In this populist era, we may well be vulnerable to leaders who appear magical, but there was a coarseness to this production’s reductio ad Hitlerum quality that did not quite allow the magic of the opera to work. Two acts of sets enclosed by a shattered, multistory brick building drew closely from Claus Guth’s La Scala production, which has made the rounds. But I was more taken with the unique Act III set, a basic white paneled wall beneath one of the Lohengrin-inspired paintings from the Wagnermaniacal King Ludwig II of Bavaria’s Neuschwanstein Castle. Does mythology hang over our heads as we try to make sense of our lives and deeds? Alden may not share my point of view, but I hope it does, for it is, after all, what resides inside us.
Whether reminding us of the power of myth or sourly commenting on the harsh realities of the world that shaped us, a superb cast brought Wagner’s early masterpiece to life. Klaus Florian Vogt simply owns the title role worldwide. A light, lyric timbre in the voice responds with preternatural perfection to Wagner’s score—it is in fact so well matched to the part of Lohengrin that Vogt sounds unjustly out of place in heavier Wagner parts, even when singing extraordinarily well.

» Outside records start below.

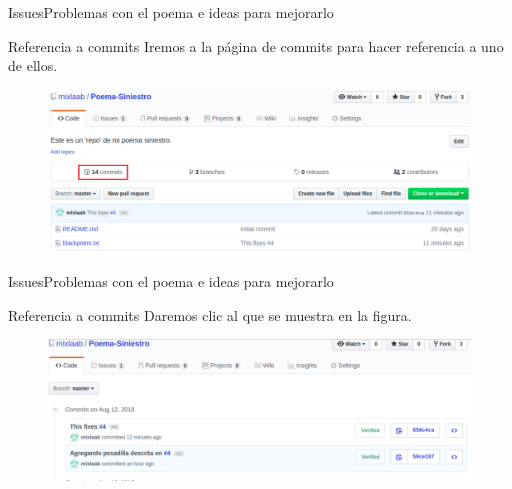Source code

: \documentclass[10pt]{beamer}
\begin{document}
\begin{frame}{Issues}{Problemas con el poema e ideas para mejorarlo}

\begin{block}{Referencia a commits}
Iremos a la página de commits para hacer referencia a uno de ellos.
\vspace{0.1in}
\begin{figure}[h!]
\centering
\includegraphics [scale=0.33]{commits}
\label{fig:first}
\end{figure}
    
\end{block}

\end{frame}

\begin{frame}{Issues}{Problemas con el poema e ideas para mejorarlo}

\begin{block}{Referencia a commits}
Daremos clic al que se muestra en la figura.
\vspace{0.1in}
\begin{figure}[h!]
\centering
\includegraphics [scale=0.35]{commits2}
\label{fig:first}
\end{figure}
    
\end{block}

\end{frame}
\end{document}
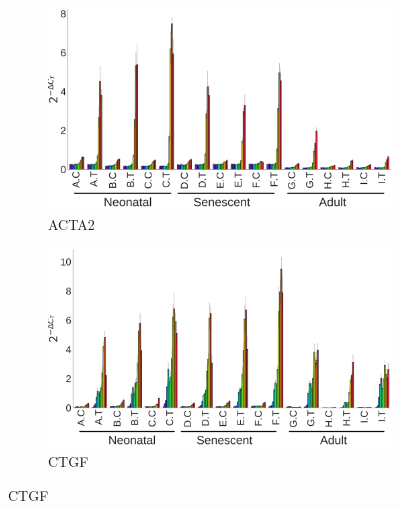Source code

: \documentclass[alpha-refs]{wiley-article}
\begin{document}
\begin{figure}[p]
\begin{minipage}{0.9\textwidth}
		\begin{subfigure}[b]{0.45\textwidth}
			\includegraphics[width=\textwidth]{img/dct_for_publication_no_legend/ACTA2}
			\caption{ACTA2}\label{ACTA2}
		\end{subfigure}\hspace*{\fill}
		\begin{subfigure}[b]{0.45\textwidth}
			\includegraphics[width=\textwidth]{img/dct_for_publication_no_legend/CTGF}
			\caption{CTGF}\label{CTGF}
		\end{subfigure}\hspace*{\fill}
		

\end{minipage}
\end{figure}
\end{document}
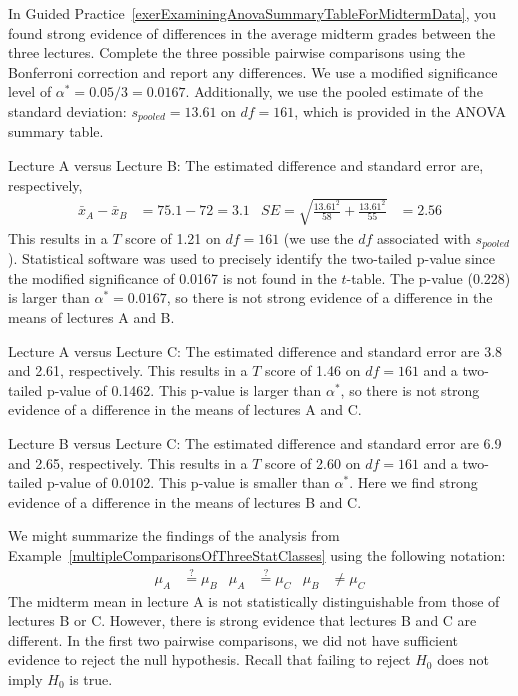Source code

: \begin{example}{In Guided Practice~\ref{exerExaminingAnovaSummaryTableForMidtermData}, you found strong evidence of differences in the average midterm grades between the three lectures. Complete the three possible pairwise comparisons using the Bonferroni correction and report any differences.} \label{multipleComparisonsOfThreeStatClasses}
We use a modified significance level of $\alpha^* = 0.05/3 = 0.0167$. Additionally, we use the pooled estimate of the standard deviation: $s_{pooled}=13.61$ on $df=161$, which is provided in the ANOVA summary table.

Lecture A versus Lecture B: The estimated difference and standard error are, respectively,
\begin{align*}
\bar{x}_A - \bar{x}_{B} &= 75.1 - 72 = 3.1
	&SE = \sqrt{\frac{13.61^2}{58} + \frac{13.61^2}{55}} &= 2.56
\end{align*}
This results in a $T$ score of 1.21 on $df = 161$ (we use the $df$ associated with $s_{pooled}$). Statistical software was used to precisely identify the two-tailed p-value since the modified significance of 0.0167 is not found in the $t$-table. The p-value (0.228) is larger than $\alpha^*=0.0167$, so there is not strong evidence of a difference in the means of lectures A and B.

Lecture A versus Lecture C: The estimated difference and standard error are 3.8 and 2.61, respectively. This results in a $T$ score of 1.46 on $df = 161$ and a two-tailed p-value of 0.1462. This p-value is larger than $\alpha^*$, so there is not strong evidence of a difference in the means of lectures A and C.

Lecture B versus Lecture C: The estimated difference and standard error are 6.9 and 2.65, respectively. This results in a $T$ score of 2.60 on $df = 161$ and a two-tailed p-value of 0.0102. This p-value is smaller than $\alpha^*$. Here we find strong evidence of a difference in the means of lectures B and C.
\end{example}

\textA{\newpage}

We might summarize the findings of the analysis from Example~\ref{multipleComparisonsOfThreeStatClasses} using the following notation:
\begin{align*}
\mu_A &\stackrel{?}{=} \mu_B
	&\mu_A &\stackrel{?}{=} \mu_C
	&\mu_B &\neq \mu_C
\end{align*}
The midterm mean in lecture A is not statistically distinguishable from those of lectures B or C. However, there is strong evidence that lectures B and C are different. In the first two pairwise comparisons, we did not have sufficient evidence to reject the null hypothesis. Recall that failing to reject $H_0$ does not imply $H_0$ is true.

Matched with a muscular form and gestures of heroic sweep, he could easily bestow hope on anyone. The production’s Elsa is the young and relatively untested Irish soprano Jennifer Davis. Having appeared only in smaller parts and as Adina in Donizetti’s very different L’Elisir d’Amore, she filled in for the announced Kristine Opolais, who withdrew from the whole production. Davis sang with a gorgeous, full-bodied voice that captured Elsa’s innocence while still preserving its essential dramatic power. The heavenly couple’s nasty foils, the faithless backstabbing Ortrud and the proud and defiant Telramund, fell to the superb talents of equally gifted performers. Christine Goerke’s delicious smirks and sneers dominated the stage, even in those first-act moments when the character has few words to sing. In her Act II revenge sequences, she was all charm when necessary and vicious harridan when invoking the vengeance of her pagan gods and denouncing Elsa’s champion. Thomas J. Mayer’s Telramund was appropriately snarling, though he was announced as allergy-afflicted in a performance that caught him sneaking coughs. Georg Zeppenfeld’s wounded King Henry, the historic tenth-century German ruler, gave us an idea of what a European ruler a thousand years later might have been like had there been no Marshall Plan.
Andris Nelsons is second only to Vogt in personal identification with the opera. Observing the deft precision of his gestures in the pit readily reminded one of his mastery of the score. William Spaulding’s choral work was on brilliant display, making Wagner’s choruses an extraordinary highlight of the performance.